Re: Ceph RGW performance guidelines

"Anthony D'Atri" <anthony.datri@xxxxxxxxx> · Tue, 15 Oct 2024 10:26:45 -0400

> On Oct 15, 2024, at 9:28 AM, Harry Kominos <hkominos@xxxxxxxxx> wrote:
> 
> Hello Anthony and thank you for your response!
> 
> I have placed the requested info in a separate gist here:
> https://gist.github.com/hkominos/85dc46f3ce7037ec23ac6e1e2535e885

> 3826 pgs not deep-scrubbed in time
> 1501 pgs not scrubbed in time

Not surprising for HDDs.  Double your deep-scrub interval.

> Every OSD is an HDD, with their corresponding index, on a partition in an
> SSD device.

So you’re relying on the SSD DB device for the index pool?  Have you looked at your logs / metrics for those OSDs to see if there is any spillover?

What type of SSD are you using here?  And how many HDD OSDs do you have using each?

> And we are talking about 18 separate devices, with separate
> cluster_network for the rebalancing etc.

18 separate devices?  Do you mean 18 OSDs per server?  18 servers?  Or the fact that you’re using 18TB HDDs?
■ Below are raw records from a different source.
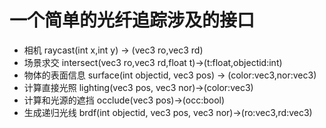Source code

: # 一个简单的光纤追踪涉及的接口
* 相机
    raycast(int x,int y) -> (vec3 ro,vec3 rd)
* 场景求交
    intersect(vec3 ro,vec3 rd,float t)->(t:float,objectid:int)
* 物体的表面信息
    surface(int objectid, vec3 pos) -> (color:vec3,nor:vec3)
* 计算直接光照
    lighting(vec3 pos, vec3 nor)->(color:vec3)
* 计算和光源的遮挡
    occlude(vec3 pos)->(occ:bool)
* 生成递归光线
    brdf(int objectid, vec3 pos, vec3 nor)->(ro:vec3,rd:vec3)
> The index for the RGW is also on an HDD (for now).

Uggh.  If the index pool is entirely on HDDs, with no SSD DB partition, then yeah any metadata ops are going to be dog slow.  Check that your OSDs actually do have external SSD DBs — it’s easy over the OSD lifecycle to deploy that way initially but to inadvertently rebuild OSDs without the external device.  

> Now as far as the number of pgs is concerned, I reached that number,
> through one of the calculators that are found online.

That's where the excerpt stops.